**EXERCISE PROMPT:** All of the data needs to be reproduced with no alterations.

[Stored data entries]
----

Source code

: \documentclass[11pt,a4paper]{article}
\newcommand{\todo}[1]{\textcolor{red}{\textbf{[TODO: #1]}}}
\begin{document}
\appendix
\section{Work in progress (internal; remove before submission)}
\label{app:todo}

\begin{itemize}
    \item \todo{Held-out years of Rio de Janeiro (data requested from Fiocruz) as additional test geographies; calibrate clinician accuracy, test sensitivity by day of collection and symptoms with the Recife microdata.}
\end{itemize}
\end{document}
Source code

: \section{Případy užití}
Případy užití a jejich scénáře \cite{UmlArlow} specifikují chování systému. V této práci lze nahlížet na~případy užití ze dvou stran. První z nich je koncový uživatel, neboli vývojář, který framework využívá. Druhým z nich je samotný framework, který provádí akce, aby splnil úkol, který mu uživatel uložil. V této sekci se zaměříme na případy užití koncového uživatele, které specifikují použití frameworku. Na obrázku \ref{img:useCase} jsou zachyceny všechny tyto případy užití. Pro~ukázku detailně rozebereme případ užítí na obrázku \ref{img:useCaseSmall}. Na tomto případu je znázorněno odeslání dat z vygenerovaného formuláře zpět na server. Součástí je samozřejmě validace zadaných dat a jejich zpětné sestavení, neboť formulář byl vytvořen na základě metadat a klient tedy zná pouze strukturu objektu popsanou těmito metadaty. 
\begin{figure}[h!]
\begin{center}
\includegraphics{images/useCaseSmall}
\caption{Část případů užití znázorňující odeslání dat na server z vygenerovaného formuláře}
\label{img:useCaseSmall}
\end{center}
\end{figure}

----

**TASK RESULT:**
Source code

: \documentclass[11pt,a4paper]{article}
\newcommand{\todo}[1]{\textcolor{red}{\textbf{[TODO: #1]}}}
\begin{document}
\appendix
\section{Work in progress (internal; remove before submission)}
\label{app:todo}

\begin{itemize}
    \item \todo{Held-out years of Rio de Janeiro (data requested from Fiocruz) as additional test geographies; calibrate clinician accuracy, test sensitivity by day of collection and symptoms with the Recife microdata.}
\end{itemize}
\end{document}
Source code

: \section{Případy užití}
Případy užití a jejich scénáře \cite{UmlArlow} specifikují chování systému. V této práci lze nahlížet na~případy užití ze dvou stran. První z nich je koncový uživatel, neboli vývojář, který framework využívá. Druhým z nich je samotný framework, který provádí akce, aby splnil úkol, který mu uživatel uložil. V této sekci se zaměříme na případy užití koncového uživatele, které specifikují použití frameworku. Na obrázku \ref{img:useCase} jsou zachyceny všechny tyto případy užití. Pro~ukázku detailně rozebereme případ užítí na obrázku \ref{img:useCaseSmall}. Na tomto případu je znázorněno odeslání dat z vygenerovaného formuláře zpět na server. Součástí je samozřejmě validace zadaných dat a jejich zpětné sestavení, neboť formulář byl vytvořen na základě metadat a klient tedy zná pouze strukturu objektu popsanou těmito metadaty. 
\begin{figure}[h!]
\begin{center}
\includegraphics{images/useCaseSmall}
\caption{Část případů užití znázorňující odeslání dat na server z vygenerovaného formuláře}
\label{img:useCaseSmall}
\end{center}
\end{figure}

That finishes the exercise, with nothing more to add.